LB265, introduced by Sen. Andrew La Grone of Gretna, would create a regulation and licensure structure for unsecured consumer installment loans of less than $1,000 with a minimum term of 180 days. Under the bill, payment on such a loan would be limited to nine percent of the borrower’s gross monthly income.
The bill also would cap fees charged by lenders at 20 percent of the first $300 borrowed plus 7.5 percent of the loan balance in excess of $300.
“The bill creates another well-regulated financial tool that is simple, transparent and reliable for hard-working Nebraska families that need access to credit,” La Grone said.
Jeanette Schwartz of lender Advance America testified in support of the bill. Under current state law, she said, organizations like Advance America can lend a maximum of $425 until the customer’s next payday. LB265 would fill a gap between that limit and the minimum loan amount that a bank would offer, she said.
Schwartz said she disagrees with the notion that payday lending customers and individuals who need small loans are uneducated and being taken advantage of.
“Our borrowers understand the terms and fees,” Schwartz said, “and are more than capable of choosing the best financial option for themselves and their families.”
Kent Rogert, speaking on behalf of the Nebraska Financial Service Association, also testified in support of the bill. He said the current payday advance limit leads to customers taking out multiple loans with multiple lenders. Rogert said the bill would create a new lending product that would give consumers more options.
Ken Smith of Nebraska Appleseed spoke in opposition to LB265. Smith said payday loans include “aggressive” fees that can cause borrowers to pay more in interest than the amount that they borrowed.

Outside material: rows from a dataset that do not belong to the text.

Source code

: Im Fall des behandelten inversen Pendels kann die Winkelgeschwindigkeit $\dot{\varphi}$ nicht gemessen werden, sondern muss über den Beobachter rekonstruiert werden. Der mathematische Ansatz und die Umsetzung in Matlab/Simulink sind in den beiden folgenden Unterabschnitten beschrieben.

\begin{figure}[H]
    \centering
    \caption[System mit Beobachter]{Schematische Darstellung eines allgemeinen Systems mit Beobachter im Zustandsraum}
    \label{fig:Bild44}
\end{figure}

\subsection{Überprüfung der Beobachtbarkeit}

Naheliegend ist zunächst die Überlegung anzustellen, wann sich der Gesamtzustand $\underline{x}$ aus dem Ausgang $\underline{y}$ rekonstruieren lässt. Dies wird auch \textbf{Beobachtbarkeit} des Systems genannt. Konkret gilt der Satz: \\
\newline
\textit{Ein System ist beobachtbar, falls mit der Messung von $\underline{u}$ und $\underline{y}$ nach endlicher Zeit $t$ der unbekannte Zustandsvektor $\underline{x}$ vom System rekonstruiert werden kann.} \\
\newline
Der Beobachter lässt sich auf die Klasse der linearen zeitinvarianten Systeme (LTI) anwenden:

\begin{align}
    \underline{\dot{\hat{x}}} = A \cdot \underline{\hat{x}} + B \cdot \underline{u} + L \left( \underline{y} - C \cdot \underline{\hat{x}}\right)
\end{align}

“We think [the bill] presents the same dynamics of payday loans that ensnare Nebraskans in cycles of debt,” Smith said.
Kevin Graham of Omaha Together One Community also testified against the bill. He said 52,000 Nebraskans take out payday loans at an average annual interest rate of 404 percent. Graham said he has spoken with many Nebraskans who have been taken advantage of by payday lenders.
“None of them have told us that we need more vehicles for payday lending in this state,” Graham said.
The committee took no immediate action on LB265.